▶ [Data for processing]:
--- START ---

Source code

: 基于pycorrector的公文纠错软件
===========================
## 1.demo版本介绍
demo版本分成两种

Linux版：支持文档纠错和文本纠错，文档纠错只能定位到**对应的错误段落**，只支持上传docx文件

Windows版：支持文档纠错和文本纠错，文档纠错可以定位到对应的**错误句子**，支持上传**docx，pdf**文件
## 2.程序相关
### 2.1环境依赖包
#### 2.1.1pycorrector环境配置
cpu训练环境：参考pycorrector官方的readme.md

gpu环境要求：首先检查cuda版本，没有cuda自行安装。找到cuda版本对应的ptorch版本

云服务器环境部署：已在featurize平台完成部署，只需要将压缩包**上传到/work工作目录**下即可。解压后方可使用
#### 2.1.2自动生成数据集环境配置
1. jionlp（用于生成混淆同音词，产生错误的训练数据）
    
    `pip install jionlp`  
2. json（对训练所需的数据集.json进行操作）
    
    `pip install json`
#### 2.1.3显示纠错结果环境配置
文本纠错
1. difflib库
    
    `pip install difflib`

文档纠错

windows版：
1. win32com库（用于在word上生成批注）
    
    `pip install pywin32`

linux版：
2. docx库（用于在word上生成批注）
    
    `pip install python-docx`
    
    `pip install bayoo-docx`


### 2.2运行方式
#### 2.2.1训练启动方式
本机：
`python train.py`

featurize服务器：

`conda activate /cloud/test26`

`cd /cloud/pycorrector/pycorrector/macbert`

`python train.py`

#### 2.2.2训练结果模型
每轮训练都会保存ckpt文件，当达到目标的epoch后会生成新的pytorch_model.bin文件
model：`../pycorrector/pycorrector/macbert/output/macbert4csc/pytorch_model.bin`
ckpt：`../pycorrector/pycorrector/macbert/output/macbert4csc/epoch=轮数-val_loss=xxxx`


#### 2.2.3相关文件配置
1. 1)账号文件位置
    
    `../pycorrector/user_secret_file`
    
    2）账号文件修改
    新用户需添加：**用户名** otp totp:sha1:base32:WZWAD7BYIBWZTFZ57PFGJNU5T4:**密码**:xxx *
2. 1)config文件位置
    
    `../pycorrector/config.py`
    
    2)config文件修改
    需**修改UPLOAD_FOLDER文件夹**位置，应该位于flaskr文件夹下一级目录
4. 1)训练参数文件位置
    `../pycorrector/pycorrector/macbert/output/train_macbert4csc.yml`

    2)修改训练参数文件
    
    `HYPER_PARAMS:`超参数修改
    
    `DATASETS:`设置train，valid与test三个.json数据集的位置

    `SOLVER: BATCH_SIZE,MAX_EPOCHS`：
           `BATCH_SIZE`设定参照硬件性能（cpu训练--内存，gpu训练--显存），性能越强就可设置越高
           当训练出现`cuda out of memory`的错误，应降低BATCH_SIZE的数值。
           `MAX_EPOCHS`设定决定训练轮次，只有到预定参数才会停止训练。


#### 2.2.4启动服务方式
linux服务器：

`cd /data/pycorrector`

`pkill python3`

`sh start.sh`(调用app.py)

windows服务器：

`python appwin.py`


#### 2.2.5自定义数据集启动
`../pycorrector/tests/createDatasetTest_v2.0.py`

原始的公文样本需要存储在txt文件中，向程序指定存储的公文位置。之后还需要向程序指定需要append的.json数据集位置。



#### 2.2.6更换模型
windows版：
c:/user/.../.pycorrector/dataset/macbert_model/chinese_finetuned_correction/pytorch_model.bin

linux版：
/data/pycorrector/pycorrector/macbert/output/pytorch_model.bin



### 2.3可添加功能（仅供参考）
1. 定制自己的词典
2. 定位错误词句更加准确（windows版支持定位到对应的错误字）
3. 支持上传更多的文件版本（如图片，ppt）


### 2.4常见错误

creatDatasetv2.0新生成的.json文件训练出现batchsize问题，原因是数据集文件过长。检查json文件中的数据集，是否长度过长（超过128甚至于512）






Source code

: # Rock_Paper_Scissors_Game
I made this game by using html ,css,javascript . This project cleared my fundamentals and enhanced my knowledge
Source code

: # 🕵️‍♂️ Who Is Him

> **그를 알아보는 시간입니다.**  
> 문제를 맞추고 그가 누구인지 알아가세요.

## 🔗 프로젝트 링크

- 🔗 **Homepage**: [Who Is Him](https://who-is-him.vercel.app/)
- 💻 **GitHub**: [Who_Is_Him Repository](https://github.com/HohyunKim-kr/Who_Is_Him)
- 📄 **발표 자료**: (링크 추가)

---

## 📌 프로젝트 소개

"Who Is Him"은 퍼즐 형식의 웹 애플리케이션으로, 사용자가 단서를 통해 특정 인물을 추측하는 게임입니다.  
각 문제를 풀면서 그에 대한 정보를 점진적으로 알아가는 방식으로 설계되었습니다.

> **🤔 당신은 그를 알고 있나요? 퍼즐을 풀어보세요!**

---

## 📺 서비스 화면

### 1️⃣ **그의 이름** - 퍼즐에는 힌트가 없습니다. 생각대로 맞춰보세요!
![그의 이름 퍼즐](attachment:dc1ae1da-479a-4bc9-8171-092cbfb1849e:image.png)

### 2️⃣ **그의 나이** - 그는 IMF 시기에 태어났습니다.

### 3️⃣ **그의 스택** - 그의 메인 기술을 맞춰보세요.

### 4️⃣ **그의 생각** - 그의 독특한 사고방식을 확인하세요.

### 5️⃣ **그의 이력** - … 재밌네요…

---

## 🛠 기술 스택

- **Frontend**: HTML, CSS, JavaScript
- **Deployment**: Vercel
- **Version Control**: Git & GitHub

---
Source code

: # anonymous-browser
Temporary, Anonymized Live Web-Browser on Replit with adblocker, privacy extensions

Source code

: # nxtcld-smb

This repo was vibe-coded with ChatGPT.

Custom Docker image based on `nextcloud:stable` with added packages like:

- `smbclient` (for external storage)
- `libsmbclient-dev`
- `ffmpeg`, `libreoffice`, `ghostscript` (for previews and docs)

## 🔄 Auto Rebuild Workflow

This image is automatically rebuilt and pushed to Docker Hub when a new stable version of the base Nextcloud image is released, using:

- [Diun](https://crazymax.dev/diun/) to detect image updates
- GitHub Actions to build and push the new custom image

--- END ---

▶ [Problem description]:
Once you reach the line that holds "## 🔄 Auto Rebuild Workflow", print it and every line after it through the end of the records, word for word.

▶ [Answer box]:
## 🔄 Auto Rebuild Workflow

This image is automatically rebuilt and pushed to Docker Hub when a new stable version of the base Nextcloud image is released, using:

- [Diun](https://crazymax.dev/diun/) to detect image updates
- GitHub Actions to build and push the new custom image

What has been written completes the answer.